# need help with iphone



## 2much (Oct 12, 2007)

yes bought an unlocked iphone,set the edge network up.can make and receive calls,text msg no problem.BUT I CAN'T GET MY EMAIL TO WORK.I had a blackberry through rogers,but i cant get the settings smtp,incoming server right.can anyone help


----------



## madgunde (Mar 10, 2006)

2much said:


> yes bought an unlocked iphone,set the edge network up.can make and receive calls,text msg no problem.BUT I CAN'T GET MY EMAIL TO WORK.I had a blackberry through rogers,but i cant get the settings smtp,incoming server right.can anyone help


Do you have your mail set up on your Mac in Mail.app? If so, just have iTunes sync your mail accounts to your iPhone. Should just work.


----------



## 2much (Oct 12, 2007)

*need help with iPhone*

I dont now the ip settings from rogers.and i still cant get e
mail.
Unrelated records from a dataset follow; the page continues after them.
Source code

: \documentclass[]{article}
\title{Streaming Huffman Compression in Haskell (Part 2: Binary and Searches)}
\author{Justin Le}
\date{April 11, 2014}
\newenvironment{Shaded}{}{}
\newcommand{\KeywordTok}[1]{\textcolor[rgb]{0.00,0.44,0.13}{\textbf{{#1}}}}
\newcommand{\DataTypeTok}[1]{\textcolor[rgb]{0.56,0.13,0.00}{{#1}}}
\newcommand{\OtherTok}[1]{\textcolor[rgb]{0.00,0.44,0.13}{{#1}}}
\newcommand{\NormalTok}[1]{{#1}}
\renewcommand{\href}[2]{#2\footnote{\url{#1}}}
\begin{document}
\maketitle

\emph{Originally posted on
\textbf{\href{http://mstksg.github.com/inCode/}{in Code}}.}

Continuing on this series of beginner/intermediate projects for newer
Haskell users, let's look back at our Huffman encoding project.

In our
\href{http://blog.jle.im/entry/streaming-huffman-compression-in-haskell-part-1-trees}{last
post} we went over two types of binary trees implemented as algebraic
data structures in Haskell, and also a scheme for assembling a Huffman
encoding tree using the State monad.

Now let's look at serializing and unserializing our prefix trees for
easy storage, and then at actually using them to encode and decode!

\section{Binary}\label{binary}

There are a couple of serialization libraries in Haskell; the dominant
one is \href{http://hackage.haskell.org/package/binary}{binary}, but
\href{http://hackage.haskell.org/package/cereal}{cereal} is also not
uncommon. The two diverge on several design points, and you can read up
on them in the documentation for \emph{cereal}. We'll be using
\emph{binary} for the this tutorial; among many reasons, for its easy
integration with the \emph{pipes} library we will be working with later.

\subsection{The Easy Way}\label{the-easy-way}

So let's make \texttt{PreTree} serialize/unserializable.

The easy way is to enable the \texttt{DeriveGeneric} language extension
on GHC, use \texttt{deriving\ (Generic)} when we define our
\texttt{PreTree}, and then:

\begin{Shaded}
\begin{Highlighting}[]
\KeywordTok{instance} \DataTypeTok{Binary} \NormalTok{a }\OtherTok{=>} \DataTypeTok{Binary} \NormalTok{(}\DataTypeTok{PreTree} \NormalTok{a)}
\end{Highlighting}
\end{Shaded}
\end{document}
Does anyone have a site with visual set ups......much needed


----------



## G-Mo (Sep 26, 2007)

Are you trying to configure push email services (like email on Blackberry) or just POP3/IMAP? Is it a problem with your EDGE settings?

For Wifi config, tap on Setting -->General --> Network -> Wifi: hit it to turn it on or off. When it it on, it will search for wifi. Choose the one that is your to connect, enter password if that one is secured. Then it will connect to that wifi. Wherever you are on the Iphone, just hit the Home Button (the square button at the bottom, not on the LCD, it's outside at the bottom) you will go back to spreadboard (main menu). 

Now for GPRS/EDGE internet, Again go to Setting -->General --> Network -> EDGE.

For Rogers:

The APN is : internet.com
Username: wapuser1 
Password: wap

SMTP Outgoing server from Rogers Wireless: smtp.rogerswirelessdata.com


----------